▶ **Aim of the task**: Please return all lines from the records below that include the string "Regular".
== Available data
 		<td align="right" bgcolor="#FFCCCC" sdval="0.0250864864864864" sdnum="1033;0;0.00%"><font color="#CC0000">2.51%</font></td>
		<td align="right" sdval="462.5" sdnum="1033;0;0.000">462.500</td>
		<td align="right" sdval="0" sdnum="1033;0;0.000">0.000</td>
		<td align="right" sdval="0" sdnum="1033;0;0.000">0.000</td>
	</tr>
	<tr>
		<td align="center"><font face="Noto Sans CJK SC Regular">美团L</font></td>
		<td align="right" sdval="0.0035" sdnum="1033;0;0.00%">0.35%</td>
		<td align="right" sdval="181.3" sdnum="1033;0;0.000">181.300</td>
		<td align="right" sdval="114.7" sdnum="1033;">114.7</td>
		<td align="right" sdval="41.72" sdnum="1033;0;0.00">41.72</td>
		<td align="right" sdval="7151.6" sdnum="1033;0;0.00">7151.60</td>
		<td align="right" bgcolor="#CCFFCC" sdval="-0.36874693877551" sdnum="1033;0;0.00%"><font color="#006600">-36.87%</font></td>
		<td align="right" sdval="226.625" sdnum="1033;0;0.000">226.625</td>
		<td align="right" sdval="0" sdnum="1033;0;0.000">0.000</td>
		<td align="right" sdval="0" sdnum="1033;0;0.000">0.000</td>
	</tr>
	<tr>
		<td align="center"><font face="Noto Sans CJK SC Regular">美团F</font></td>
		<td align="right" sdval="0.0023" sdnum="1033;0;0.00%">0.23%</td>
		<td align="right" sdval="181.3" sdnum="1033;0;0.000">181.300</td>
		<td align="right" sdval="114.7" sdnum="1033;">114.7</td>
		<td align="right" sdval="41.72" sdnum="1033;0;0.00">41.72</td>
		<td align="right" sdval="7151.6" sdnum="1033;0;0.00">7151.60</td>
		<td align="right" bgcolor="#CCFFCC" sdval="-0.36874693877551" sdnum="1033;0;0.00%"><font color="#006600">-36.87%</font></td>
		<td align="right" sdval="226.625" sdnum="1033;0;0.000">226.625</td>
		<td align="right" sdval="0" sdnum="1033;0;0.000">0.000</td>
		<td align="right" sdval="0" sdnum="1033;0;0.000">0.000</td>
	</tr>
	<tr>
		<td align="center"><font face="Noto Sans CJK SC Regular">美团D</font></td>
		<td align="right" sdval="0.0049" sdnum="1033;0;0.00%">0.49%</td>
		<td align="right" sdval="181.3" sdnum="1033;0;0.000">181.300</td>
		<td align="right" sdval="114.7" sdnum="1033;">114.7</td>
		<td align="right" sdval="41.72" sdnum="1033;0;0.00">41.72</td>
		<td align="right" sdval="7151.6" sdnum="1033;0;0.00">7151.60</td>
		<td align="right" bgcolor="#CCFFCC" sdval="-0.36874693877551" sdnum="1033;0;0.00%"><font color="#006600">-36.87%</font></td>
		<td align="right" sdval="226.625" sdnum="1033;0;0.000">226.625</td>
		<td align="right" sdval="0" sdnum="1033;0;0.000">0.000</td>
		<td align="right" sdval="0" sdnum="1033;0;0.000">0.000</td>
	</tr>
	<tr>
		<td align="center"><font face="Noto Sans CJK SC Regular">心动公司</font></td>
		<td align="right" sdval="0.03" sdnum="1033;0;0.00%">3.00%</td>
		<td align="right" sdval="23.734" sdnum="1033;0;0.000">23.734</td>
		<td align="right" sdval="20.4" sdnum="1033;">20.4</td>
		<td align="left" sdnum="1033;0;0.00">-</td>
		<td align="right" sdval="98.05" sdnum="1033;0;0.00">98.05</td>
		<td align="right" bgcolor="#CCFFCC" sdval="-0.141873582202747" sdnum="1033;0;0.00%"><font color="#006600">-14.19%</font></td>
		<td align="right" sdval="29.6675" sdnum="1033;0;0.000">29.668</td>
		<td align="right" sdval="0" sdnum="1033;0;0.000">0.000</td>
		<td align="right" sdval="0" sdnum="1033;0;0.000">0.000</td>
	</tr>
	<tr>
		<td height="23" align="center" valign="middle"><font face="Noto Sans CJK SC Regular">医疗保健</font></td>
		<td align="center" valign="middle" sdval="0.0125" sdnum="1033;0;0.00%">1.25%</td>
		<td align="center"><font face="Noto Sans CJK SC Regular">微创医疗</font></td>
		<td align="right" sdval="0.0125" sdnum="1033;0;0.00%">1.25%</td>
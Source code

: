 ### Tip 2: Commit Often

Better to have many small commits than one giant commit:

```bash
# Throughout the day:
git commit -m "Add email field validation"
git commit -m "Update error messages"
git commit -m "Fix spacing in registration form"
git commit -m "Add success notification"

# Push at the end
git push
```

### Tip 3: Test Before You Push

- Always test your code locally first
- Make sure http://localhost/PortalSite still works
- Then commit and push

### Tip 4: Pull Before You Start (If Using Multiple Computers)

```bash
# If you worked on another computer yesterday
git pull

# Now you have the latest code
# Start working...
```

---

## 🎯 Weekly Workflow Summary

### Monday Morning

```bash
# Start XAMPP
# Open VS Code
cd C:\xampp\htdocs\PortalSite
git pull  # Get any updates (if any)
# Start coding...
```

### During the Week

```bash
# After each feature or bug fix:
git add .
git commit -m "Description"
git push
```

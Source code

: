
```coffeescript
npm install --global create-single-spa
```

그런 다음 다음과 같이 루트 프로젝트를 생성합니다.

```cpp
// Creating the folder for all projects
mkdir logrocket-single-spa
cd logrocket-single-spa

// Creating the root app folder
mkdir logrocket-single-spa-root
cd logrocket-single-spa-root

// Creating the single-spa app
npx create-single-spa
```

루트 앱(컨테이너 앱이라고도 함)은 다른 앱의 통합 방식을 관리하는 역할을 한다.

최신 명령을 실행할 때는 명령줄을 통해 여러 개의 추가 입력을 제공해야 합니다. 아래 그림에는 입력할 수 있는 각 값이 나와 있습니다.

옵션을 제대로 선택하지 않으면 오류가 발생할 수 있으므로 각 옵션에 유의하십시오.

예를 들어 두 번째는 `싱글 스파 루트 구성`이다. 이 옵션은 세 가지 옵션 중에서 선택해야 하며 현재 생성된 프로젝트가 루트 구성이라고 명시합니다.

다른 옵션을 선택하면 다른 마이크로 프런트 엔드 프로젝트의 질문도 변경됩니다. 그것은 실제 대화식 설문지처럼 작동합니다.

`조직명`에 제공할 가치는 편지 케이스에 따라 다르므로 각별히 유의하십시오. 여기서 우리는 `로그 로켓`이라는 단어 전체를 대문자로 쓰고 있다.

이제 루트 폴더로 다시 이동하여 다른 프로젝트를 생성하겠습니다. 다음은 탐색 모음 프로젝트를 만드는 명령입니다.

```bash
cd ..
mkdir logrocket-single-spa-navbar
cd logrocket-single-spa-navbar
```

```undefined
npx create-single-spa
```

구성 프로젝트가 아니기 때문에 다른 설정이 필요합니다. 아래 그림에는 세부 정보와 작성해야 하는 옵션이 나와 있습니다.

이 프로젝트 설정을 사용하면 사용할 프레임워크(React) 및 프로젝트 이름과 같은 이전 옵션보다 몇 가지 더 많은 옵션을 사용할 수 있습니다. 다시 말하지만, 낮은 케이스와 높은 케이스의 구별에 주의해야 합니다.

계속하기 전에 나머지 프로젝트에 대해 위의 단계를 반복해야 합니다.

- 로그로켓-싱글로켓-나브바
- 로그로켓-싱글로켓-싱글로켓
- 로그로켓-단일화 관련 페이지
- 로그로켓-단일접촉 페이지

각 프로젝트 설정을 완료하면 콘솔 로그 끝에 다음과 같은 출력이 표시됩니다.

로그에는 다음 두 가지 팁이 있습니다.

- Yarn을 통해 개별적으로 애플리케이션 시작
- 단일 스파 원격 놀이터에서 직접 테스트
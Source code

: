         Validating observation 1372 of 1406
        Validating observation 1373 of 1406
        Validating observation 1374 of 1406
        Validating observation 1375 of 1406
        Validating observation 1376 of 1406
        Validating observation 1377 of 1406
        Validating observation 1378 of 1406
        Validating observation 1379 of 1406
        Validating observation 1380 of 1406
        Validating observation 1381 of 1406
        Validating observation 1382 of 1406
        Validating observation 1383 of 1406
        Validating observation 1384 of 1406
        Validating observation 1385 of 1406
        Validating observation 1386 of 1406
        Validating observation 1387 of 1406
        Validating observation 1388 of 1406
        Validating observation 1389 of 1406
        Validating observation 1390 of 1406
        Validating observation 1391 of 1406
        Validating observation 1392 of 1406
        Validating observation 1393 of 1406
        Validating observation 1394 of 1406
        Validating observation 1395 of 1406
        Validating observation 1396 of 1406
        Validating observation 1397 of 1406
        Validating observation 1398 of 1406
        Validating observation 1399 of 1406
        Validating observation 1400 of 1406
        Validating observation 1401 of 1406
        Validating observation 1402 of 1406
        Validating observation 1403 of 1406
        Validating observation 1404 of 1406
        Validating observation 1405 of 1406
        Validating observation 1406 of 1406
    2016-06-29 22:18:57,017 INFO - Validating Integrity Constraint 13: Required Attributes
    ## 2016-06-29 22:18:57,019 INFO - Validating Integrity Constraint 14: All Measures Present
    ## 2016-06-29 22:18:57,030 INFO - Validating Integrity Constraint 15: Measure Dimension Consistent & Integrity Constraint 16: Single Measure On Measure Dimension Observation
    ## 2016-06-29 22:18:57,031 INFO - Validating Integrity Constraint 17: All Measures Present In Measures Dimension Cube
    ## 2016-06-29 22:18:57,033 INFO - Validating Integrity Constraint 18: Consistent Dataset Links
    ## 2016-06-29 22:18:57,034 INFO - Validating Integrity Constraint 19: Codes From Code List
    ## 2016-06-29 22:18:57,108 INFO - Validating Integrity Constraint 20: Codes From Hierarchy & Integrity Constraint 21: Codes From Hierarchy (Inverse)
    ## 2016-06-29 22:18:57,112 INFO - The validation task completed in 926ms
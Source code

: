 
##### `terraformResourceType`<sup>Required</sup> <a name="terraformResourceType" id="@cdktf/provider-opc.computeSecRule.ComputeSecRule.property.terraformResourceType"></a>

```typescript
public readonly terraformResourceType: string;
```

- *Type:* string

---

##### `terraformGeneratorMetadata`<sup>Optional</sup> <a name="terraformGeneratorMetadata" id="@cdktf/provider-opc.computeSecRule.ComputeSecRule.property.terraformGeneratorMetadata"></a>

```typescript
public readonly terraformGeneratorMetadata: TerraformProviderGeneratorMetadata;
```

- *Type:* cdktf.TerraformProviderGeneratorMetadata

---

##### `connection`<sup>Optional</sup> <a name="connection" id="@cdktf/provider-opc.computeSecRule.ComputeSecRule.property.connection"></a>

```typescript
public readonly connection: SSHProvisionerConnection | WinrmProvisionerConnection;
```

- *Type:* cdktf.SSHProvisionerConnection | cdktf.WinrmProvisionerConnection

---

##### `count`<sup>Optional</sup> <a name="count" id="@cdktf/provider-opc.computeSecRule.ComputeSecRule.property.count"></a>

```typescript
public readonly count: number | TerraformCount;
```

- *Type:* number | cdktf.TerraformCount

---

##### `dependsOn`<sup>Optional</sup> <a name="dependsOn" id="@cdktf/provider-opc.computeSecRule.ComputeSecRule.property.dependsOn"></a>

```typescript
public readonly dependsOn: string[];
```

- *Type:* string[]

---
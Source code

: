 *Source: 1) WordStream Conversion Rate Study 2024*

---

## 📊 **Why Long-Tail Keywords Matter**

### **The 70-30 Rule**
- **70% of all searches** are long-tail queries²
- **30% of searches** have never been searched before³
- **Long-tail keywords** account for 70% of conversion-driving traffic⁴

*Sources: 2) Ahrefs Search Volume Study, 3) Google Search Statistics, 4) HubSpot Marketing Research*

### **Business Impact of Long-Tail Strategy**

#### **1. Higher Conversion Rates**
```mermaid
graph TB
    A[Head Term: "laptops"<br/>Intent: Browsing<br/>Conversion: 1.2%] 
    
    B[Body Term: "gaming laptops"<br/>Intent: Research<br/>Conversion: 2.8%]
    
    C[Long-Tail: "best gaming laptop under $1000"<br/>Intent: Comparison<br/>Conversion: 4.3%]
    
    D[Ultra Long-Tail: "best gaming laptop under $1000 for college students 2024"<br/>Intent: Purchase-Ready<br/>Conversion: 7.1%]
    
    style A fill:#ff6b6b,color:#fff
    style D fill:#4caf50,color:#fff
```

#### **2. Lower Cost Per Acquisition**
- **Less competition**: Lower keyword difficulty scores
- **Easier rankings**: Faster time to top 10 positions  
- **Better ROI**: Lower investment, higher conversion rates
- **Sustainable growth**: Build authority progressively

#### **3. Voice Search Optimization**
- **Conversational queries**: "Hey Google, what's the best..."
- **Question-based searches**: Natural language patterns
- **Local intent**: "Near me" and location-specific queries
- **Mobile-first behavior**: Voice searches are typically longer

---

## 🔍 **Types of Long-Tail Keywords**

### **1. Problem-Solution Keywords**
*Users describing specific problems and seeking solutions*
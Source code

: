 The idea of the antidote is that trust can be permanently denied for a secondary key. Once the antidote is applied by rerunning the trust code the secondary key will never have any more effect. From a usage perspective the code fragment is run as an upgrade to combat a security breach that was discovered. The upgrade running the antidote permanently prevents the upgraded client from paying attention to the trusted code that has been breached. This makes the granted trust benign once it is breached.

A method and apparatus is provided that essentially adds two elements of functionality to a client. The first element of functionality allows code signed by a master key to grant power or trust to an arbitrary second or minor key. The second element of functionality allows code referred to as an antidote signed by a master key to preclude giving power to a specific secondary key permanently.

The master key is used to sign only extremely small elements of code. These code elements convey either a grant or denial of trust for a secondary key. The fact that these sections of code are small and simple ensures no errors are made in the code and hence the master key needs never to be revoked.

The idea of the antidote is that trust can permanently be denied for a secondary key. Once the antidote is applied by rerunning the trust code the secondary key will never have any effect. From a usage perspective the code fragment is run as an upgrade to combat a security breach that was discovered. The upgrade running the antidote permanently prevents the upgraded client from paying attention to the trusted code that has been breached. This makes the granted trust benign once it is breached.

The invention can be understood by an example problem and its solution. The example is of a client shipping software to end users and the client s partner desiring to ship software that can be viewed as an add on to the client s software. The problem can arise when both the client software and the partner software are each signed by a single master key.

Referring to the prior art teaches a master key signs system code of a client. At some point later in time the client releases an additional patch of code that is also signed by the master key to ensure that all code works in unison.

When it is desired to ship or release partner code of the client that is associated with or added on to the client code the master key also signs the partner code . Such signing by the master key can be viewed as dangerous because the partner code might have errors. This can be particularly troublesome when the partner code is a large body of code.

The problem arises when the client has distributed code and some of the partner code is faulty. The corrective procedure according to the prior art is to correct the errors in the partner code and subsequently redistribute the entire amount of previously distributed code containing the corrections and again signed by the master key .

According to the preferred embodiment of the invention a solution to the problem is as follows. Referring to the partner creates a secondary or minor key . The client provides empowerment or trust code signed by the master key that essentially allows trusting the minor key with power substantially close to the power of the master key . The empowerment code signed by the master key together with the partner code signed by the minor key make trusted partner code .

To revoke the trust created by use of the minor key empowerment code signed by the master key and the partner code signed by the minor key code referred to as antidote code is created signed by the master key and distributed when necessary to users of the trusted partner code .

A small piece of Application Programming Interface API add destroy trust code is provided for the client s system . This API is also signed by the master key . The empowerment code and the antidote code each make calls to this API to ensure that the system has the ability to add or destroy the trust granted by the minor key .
====
▶ **Your response**:
		<td align="center"><font face="Noto Sans CJK SC Regular">美团L</font></td>
		<td align="center"><font face="Noto Sans CJK SC Regular">美团F</font></td>
		<td align="center"><font face="Noto Sans CJK SC Regular">美团D</font></td>
		<td align="center"><font face="Noto Sans CJK SC Regular">心动公司</font></td>
		<td height="23" align="center" valign="middle"><font face="Noto Sans CJK SC Regular">医疗保健</font></td>
		<td align="center"><font face="Noto Sans CJK SC Regular">微创医疗</font></td>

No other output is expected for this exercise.